Emory's African American collections, curator Randall Burkett, celebrated in new exhibit
By Emory Libraries | Aug. 28, 2018
“Building Emory’s African American Collections: Highlights from the Curatorial Career of Randall K. Burkett,” an exhibition opening Sept. 13 at Emory’s Woodruff Library, will feature treasures from collections and Burkett’s stories of their discovery and acquisition.
In his 21 years at Emory University, Randall K. Burkett has been a driving force in acquiring African American collections of rare books, manuscripts, serials, photographs and print ephemera for the Stuart A. Rose Manuscript, Archives, and Rare Book Library. A new exhibit, “Building Emory’s African American Collections: Highlights from the Curatorial Career of Randall K. Burkett,” opens Sept. 13 at Emory’s Woodruff Library, featuring treasures from those collections and Burkett’s stories of their discovery and acquisition.
“We have one of the most extensive archives of African American history and culture among major research universities,” Burkett says. "I've been fortunate to build relationships with wonderful people—authors, artists, leaders in their fields, and families—who were looking to place their papers with a library that would preserve them and open them to academic researchers and the public. And that place is the Rose Library at Emory.”
Hired in 1997 as Emory’s first curator for African American collections, Burkett and his library colleagues sought to ensure the African American voice is represented in the library’s collections and have given priority to African American-authored and African American-published materials.
“Randall Burkett is the consummate curator—not only in his own collecting, but also in amassing Emory’s capstone collection of Black Print Culture, a field he helped pioneer,” says Kevin Young, director of the Schomburg Center for Research in Black Culture and University Distinguished Professor at Emory.
Young, former curator of literary collections at Emory’s Rose Library, says the impact of Burkett’s time at Emory “is matched only by his expertise and good humor, all of which have helped make the archives more diverse and inviting.”
Burkett played a key role in securing many important acquisitions, including the papers of Alice Walker and Pearl Cleage, historian Carter G. Woodson, the Southern Christian Leadership Conference, and the extraordinary gift by Camille Billops and James Hatch of their priceless collection of rare books, manuscripts, photographs and oral histories documenting the African American experience that would otherwise be lost to history.
The Rose Library’s African American collections focus on six principal collecting areas: civil rights movements, black print culture, blacks and the Left, African American literature and the arts, expatriate literary and culture figures, and African Americans and sports.
Among the Rose Library materials highlighted in the exhibition:
- Photos from the Langmuir African American Photograph Collection, an archive of more than 12,000 images from the 1840s through the 1970s, which depict daily and family life, milestones and achievements;
- A sword that belonged to William H. Scott, who took it from a Confederate soldier during a lull in the Battle of Fredericksburg.

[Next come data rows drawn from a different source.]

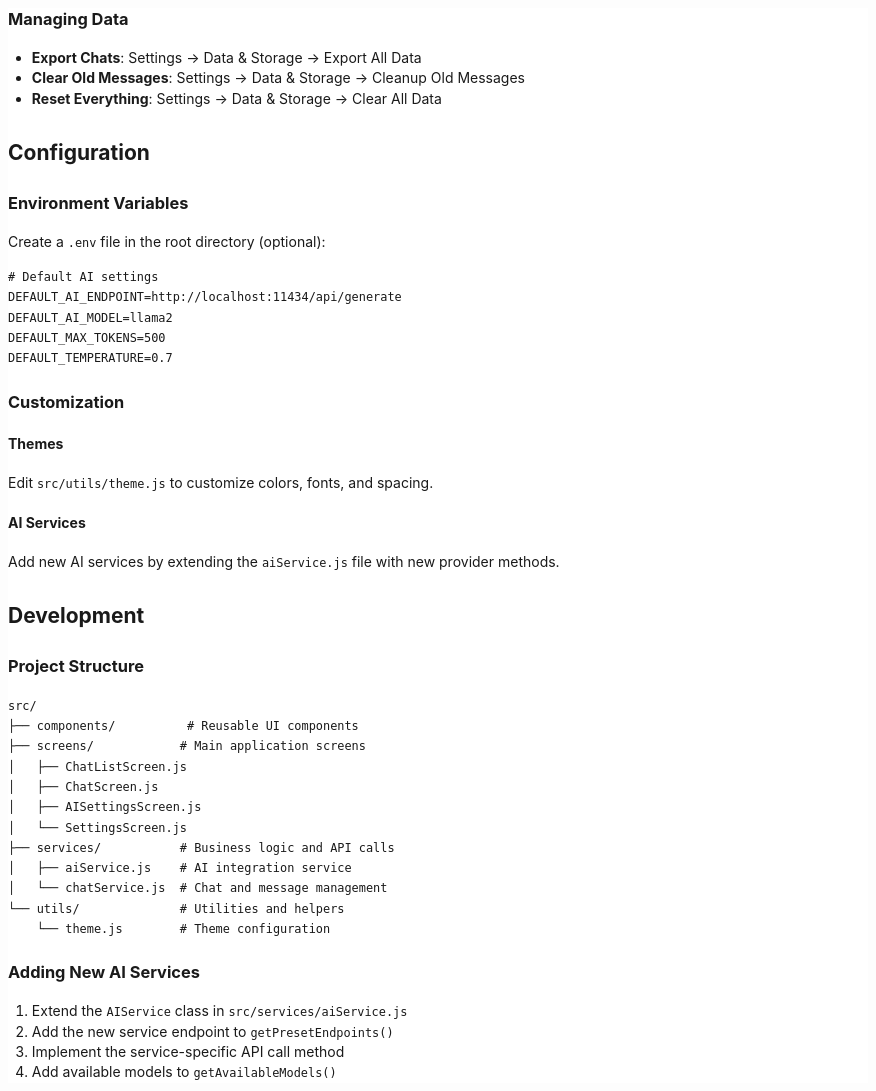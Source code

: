 ### Managing Data

- **Export Chats**: Settings → Data & Storage → Export All Data
- **Clear Old Messages**: Settings → Data & Storage → Cleanup Old Messages
- **Reset Everything**: Settings → Data & Storage → Clear All Data

## Configuration

### Environment Variables

Create a `.env` file in the root directory (optional):

```env
# Default AI settings
DEFAULT_AI_ENDPOINT=http://localhost:11434/api/generate
DEFAULT_AI_MODEL=llama2
DEFAULT_MAX_TOKENS=500
DEFAULT_TEMPERATURE=0.7
```

### Customization

#### Themes
Edit `src/utils/theme.js` to customize colors, fonts, and spacing.

#### AI Services
Add new AI services by extending the `aiService.js` file with new provider methods.

## Development

### Project Structure

```
src/
├── components/          # Reusable UI components
├── screens/            # Main application screens
│   ├── ChatListScreen.js
│   ├── ChatScreen.js
│   ├── AISettingsScreen.js
│   └── SettingsScreen.js
├── services/           # Business logic and API calls
│   ├── aiService.js    # AI integration service
│   └── chatService.js  # Chat and message management
└── utils/              # Utilities and helpers
    └── theme.js        # Theme configuration
```

### Adding New AI Services

1. Extend the `AIService` class in `src/services/aiService.js`
2. Add the new service endpoint to `getPresetEndpoints()`
3. Implement the service-specific API call method
4. Add available models to `getAvailableModels()`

As a young escaped slave, Scott fought for the Union army and later became a Baptist minister and one of the original 29 members of the Niagara Movement, which was the predecessor to the NAACP;
- A signed Phillis Wheatley manuscript of her poem “An Hymn to Humanity,” dated Dec. 12, 1773;
- An original copy of “Walker’s Appeal, in Four Articles: Together with a Preamble to the Colored Citizens of the World,” by David Walker (Boston, 1829). This rare first edition of the most radical demand for freedom of enslaved Africans was formerly owned by W. E. B. Du Bois;
- A crystal ball and a handwritten page of spells from the papers of Mamie Wade Avant, a fortune teller from Savannah, Georgia; and
- A ticket stub to the historic fight between Joe Louis and Max Schmeling on June 22, 1938.
“The Langmuir collection changed the trajectory of my teaching and my scholarship,” says Kimberly Wallace-Sanders, associate professor of American and African American Studies at Emory. “Sometimes my students pointed out details in the photographs that I had not noticed before and that was wonderful! Having unlimited access to the digital collection was an amazing experience for me as a researcher."